Melanjutkan telisik kita terhadap khazanah kekayaan keilmuan Islam dalam ranah tafsir Al-Quran, kali ini kita akan mengupas tentang sebuah kitab tafsir yang sangat legendaris. Kitab yang ditulis oleh ulama besar multidisiplin ilmu abad ketiga hijriah itu bertajuk Jami’ul Bayan Min Ta’wili Ayil Quran li Ta’rifi Tafsir Ath-Thabari, yang lebih akrab dengan sebutan Tafsir Ath-Thabari. Penyusunnya adalah ulama besar yang dikenal dengan nama Imam Ibnu Jarir Ath-Thabari.
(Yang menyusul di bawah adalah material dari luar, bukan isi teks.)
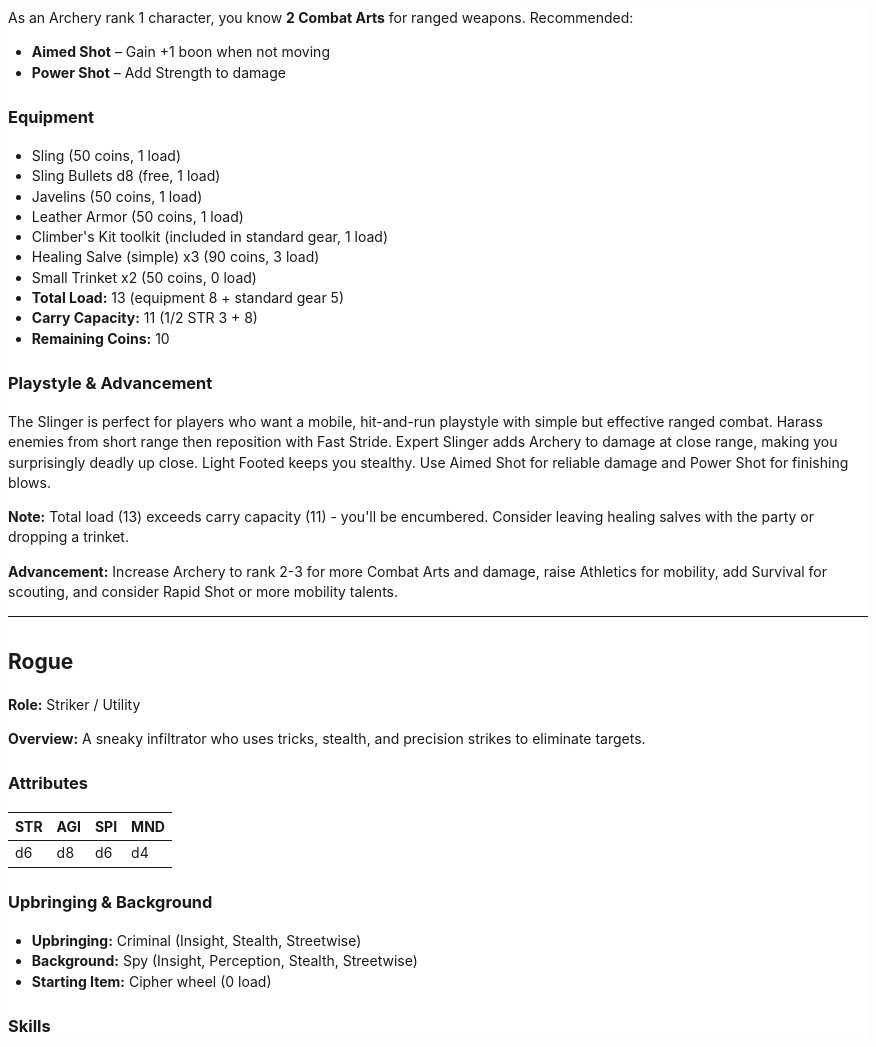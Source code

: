 As an Archery rank 1 character, you know **2 Combat Arts** for ranged weapons. Recommended:
- **Aimed Shot** – Gain +1 boon when not moving
- **Power Shot** – Add Strength to damage

### Equipment

- Sling (50 coins, 1 load)
- Sling Bullets d8 (free, 1 load)
- Javelins (50 coins, 1 load)
- Leather Armor (50 coins, 1 load)
- Climber's Kit toolkit (included in standard gear, 1 load)
- Healing Salve (simple) x3 (90 coins, 3 load)
- Small Trinket x2 (50 coins, 0 load)
- **Total Load:** 13 (equipment 8 + standard gear 5)
- **Carry Capacity:** 11 (1/2 STR 3 + 8)
- **Remaining Coins:** 10

### Playstyle & Advancement

The Slinger is perfect for players who want a mobile, hit-and-run playstyle with simple but effective ranged combat. Harass enemies from short range then reposition with Fast Stride. Expert Slinger adds Archery to damage at close range, making you surprisingly deadly up close. Light Footed keeps you stealthy. Use Aimed Shot for reliable damage and Power Shot for finishing blows.

**Note:** Total load (13) exceeds carry capacity (11) - you'll be encumbered. Consider leaving healing salves with the party or dropping a trinket.

**Advancement:** Increase Archery to rank 2-3 for more Combat Arts and damage, raise Athletics for mobility, add Survival for scouting, and consider Rapid Shot or more mobility talents.

---

## Rogue

**Role:** Striker / Utility

**Overview:** A sneaky infiltrator who uses tricks, stealth, and precision strikes to eliminate targets.

### Attributes

| STR | AGI | SPI | MND |
|-----|-----|-----|-----|
| d6  | d8  | d6  | d4  |

### Upbringing & Background

- **Upbringing:** Criminal (Insight, Stealth, Streetwise)
- **Background:** Spy (Insight, Perception, Stealth, Streetwise)
- **Starting Item:** Cipher wheel (0 load)

### Skills
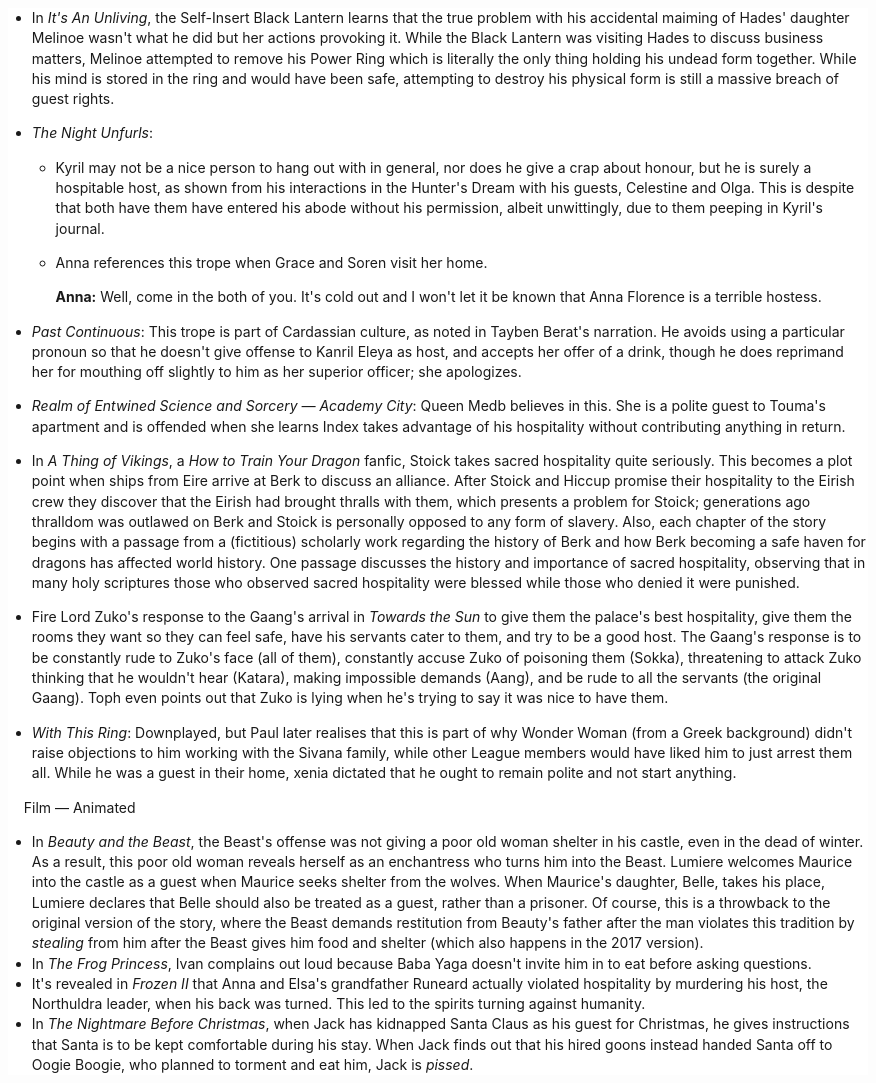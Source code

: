 -   In _It's An Unliving_, the Self-Insert Black Lantern learns that the true problem with his accidental maiming of Hades' daughter Melinoe wasn't what he did but her actions provoking it. While the Black Lantern was visiting Hades to discuss business matters, Melinoe attempted to remove his Power Ring which is literally the only thing holding his undead form together. While his mind is stored in the ring and would have been safe, attempting to destroy his physical form is still a massive breach of guest rights.
-   _The Night Unfurls_:
    -   Kyril may not be a nice person to hang out with in general, nor does he give a crap about honour, but he is surely a hospitable host, as shown from his interactions in the Hunter's Dream with his guests, Celestine and Olga. This is despite that both have them have entered his abode without his permission, albeit unwittingly, due to them peeping in Kyril's journal.
    -   Anna references this trope when Grace and Soren visit her home.
        
        **Anna:** Well, come in the both of you. It's cold out and I won't let it be known that Anna Florence is a terrible hostess.
        
-   _Past Continuous_: This trope is part of Cardassian culture, as noted in Tayben Berat's narration. He avoids using a particular pronoun so that he doesn't give offense to Kanril Eleya as host, and accepts her offer of a drink, though he does reprimand her for mouthing off slightly to him as her superior officer; she apologizes.
-   _Realm of Entwined Science and Sorcery — Academy City_: Queen Medb believes in this. She is a polite guest to Touma's apartment and is offended when she learns Index takes advantage of his hospitality without contributing anything in return.
-   In _A Thing of Vikings_, a _How to Train Your Dragon_ fanfic, Stoick takes sacred hospitality quite seriously. This becomes a plot point when ships from Eire arrive at Berk to discuss an alliance. After Stoick and Hiccup promise their hospitality to the Eirish crew they discover that the Eirish had brought thralls with them, which presents a problem for Stoick; generations ago thralldom was outlawed on Berk and Stoick is personally opposed to any form of slavery. Also, each chapter of the story begins with a passage from a (fictitious) scholarly work regarding the history of Berk and how Berk becoming a safe haven for dragons has affected world history. One passage discusses the history and importance of sacred hospitality, observing that in many holy scriptures those who observed sacred hospitality were blessed while those who denied it were punished.
-   Fire Lord Zuko's response to the Gaang's arrival in _Towards the Sun_ to give them the palace's best hospitality, give them the rooms they want so they can feel safe, have his servants cater to them, and try to be a good host. The Gaang's response is to be constantly rude to Zuko's face (all of them), constantly accuse Zuko of poisoning them (Sokka), threatening to attack Zuko thinking that he wouldn't hear (Katara), making impossible demands (Aang), and be rude to all the servants (the original Gaang). Toph even points out that Zuko is lying when he's trying to say it was nice to have them.
-   _With This Ring_: Downplayed, but Paul later realises that this is part of why Wonder Woman (from a Greek background) didn't raise objections to him working with the Sivana family, while other League members would have liked him to just arrest them all. While he was a guest in their home, xenia dictated that he ought to remain polite and not start anything.

    Film — Animated 

-   In _Beauty and the Beast_, the Beast's offense was not giving a poor old woman shelter in his castle, even in the dead of winter. As a result, this poor old woman reveals herself as an enchantress who turns him into the Beast. Lumiere welcomes Maurice into the castle as a guest when Maurice seeks shelter from the wolves. When Maurice's daughter, Belle, takes his place, Lumiere declares that Belle should also be treated as a guest, rather than a prisoner. Of course, this is a throwback to the original version of the story, where the Beast demands restitution from Beauty's father after the man violates this tradition by _stealing_ from him after the Beast gives him food and shelter (which also happens in the 2017 version).
-   In _The Frog Princess_, Ivan complains out loud because Baba Yaga doesn't invite him in to eat before asking questions.
-   It's revealed in _Frozen II_ that Anna and Elsa's grandfather Runeard actually violated hospitality by murdering his host, the Northuldra leader, when his back was turned. This led to the spirits turning against humanity.
-   In _The Nightmare Before Christmas_, when Jack has kidnapped Santa Claus as his guest for Christmas, he gives instructions that Santa is to be kept comfortable during his stay. When Jack finds out that his hired goons instead handed Santa off to Oogie Boogie, who planned to torment and eat him, Jack is _pissed_.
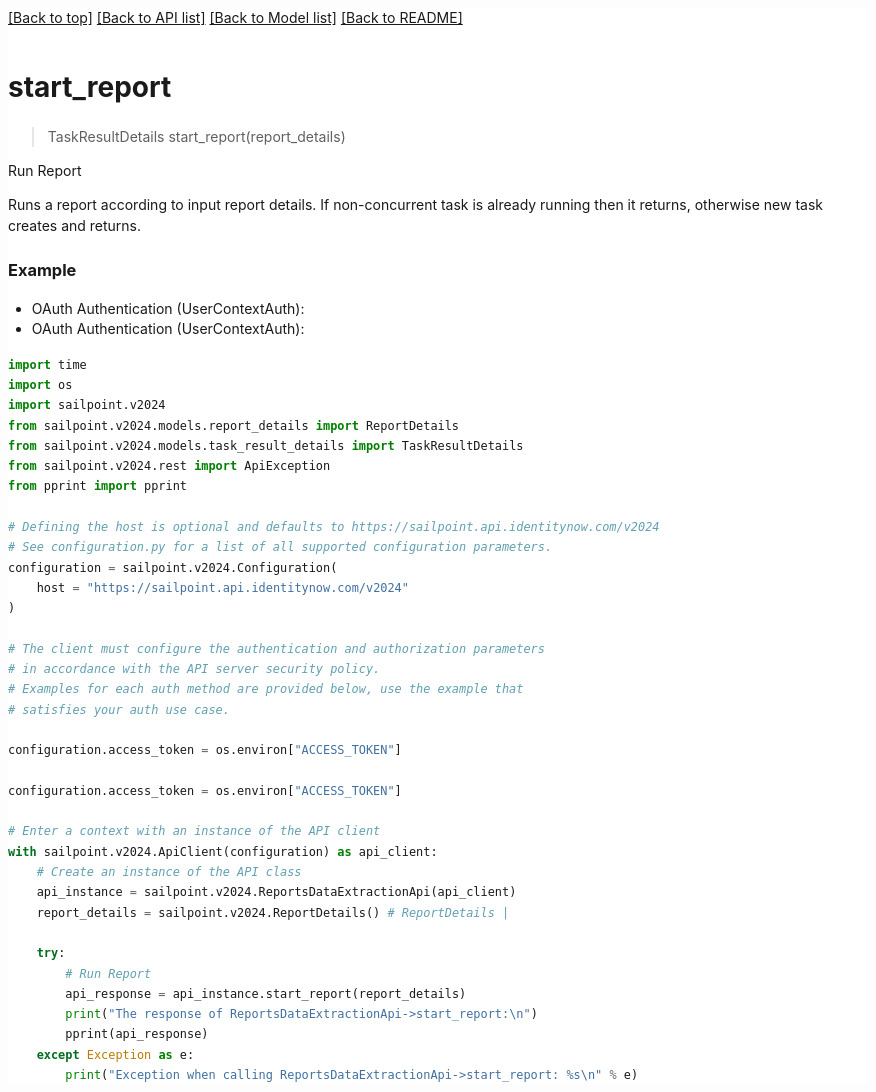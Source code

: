 [[Back to top]](#) [[Back to API list]](../README.md#documentation-for-api-endpoints) [[Back to Model list]](../README.md#documentation-for-models) [[Back to README]](../README.md)

# **start_report**
> TaskResultDetails start_report(report_details)

Run Report

Runs a report according to input report details. If non-concurrent task is already running then it returns, otherwise new task creates and returns.

### Example

* OAuth Authentication (UserContextAuth):
* OAuth Authentication (UserContextAuth):

```python
import time
import os
import sailpoint.v2024
from sailpoint.v2024.models.report_details import ReportDetails
from sailpoint.v2024.models.task_result_details import TaskResultDetails
from sailpoint.v2024.rest import ApiException
from pprint import pprint

# Defining the host is optional and defaults to https://sailpoint.api.identitynow.com/v2024
# See configuration.py for a list of all supported configuration parameters.
configuration = sailpoint.v2024.Configuration(
    host = "https://sailpoint.api.identitynow.com/v2024"
)

# The client must configure the authentication and authorization parameters
# in accordance with the API server security policy.
# Examples for each auth method are provided below, use the example that
# satisfies your auth use case.

configuration.access_token = os.environ["ACCESS_TOKEN"]

configuration.access_token = os.environ["ACCESS_TOKEN"]

# Enter a context with an instance of the API client
with sailpoint.v2024.ApiClient(configuration) as api_client:
    # Create an instance of the API class
    api_instance = sailpoint.v2024.ReportsDataExtractionApi(api_client)
    report_details = sailpoint.v2024.ReportDetails() # ReportDetails | 

    try:
        # Run Report
        api_response = api_instance.start_report(report_details)
        print("The response of ReportsDataExtractionApi->start_report:\n")
        pprint(api_response)
    except Exception as e:
        print("Exception when calling ReportsDataExtractionApi->start_report: %s\n" % e)
```
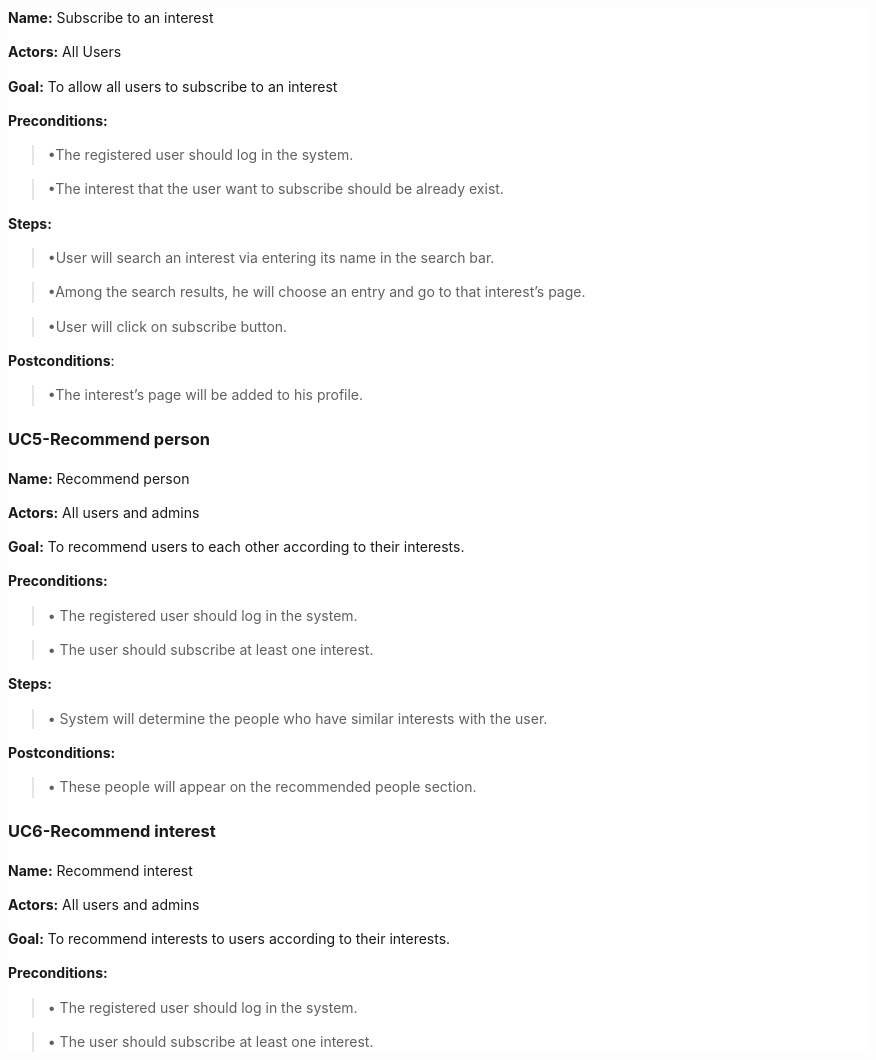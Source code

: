 **Name:**  Subscribe to an interest

**Actors:** All Users

**Goal:** To allow all users to subscribe to an interest

**Preconditions:**

> •The registered user should log in the system.

> •The interest that the user want to subscribe should be already exist.

**Steps:**

> •User will search an interest via entering its name in the search bar.

> •Among the search results, he will choose an entry and go to that interest’s page.

> •User will click on subscribe button.

**Postconditions**:

> •The interest’s page will be added to his profile.




### UC5-Recommend person ###

**Name:** Recommend person

**Actors:** All users and admins

**Goal:** To recommend users to each other according to their interests.

**Preconditions:**

> • The registered user should log in the system.

> • The user should subscribe at least one interest.

**Steps:**

> •	System will determine the people who have similar interests with the user.


**Postconditions:**

> • These people will appear on the recommended people section.


### UC6-Recommend interest ###

**Name:** Recommend interest

**Actors:** All users and admins

**Goal:** To recommend interests to users according to their interests.

**Preconditions:**

> • The registered user should log in the system.

> • The user should subscribe at least one interest.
Karena banyak mengutip hadits Nabi dan keterangan sahabat serta tabiin, maka kitab tafsir Jami’ul Bayan dikelompokkan dalam kitab tafsir bil ma’tsur. Bahkan bisa dibilang, kitab tafsir Ath-Thabari ini adalah kitab tafsir generasi awal yang sangat komprehensif sehingga selalu menjadi rujukan ulama generasi sesudahnya.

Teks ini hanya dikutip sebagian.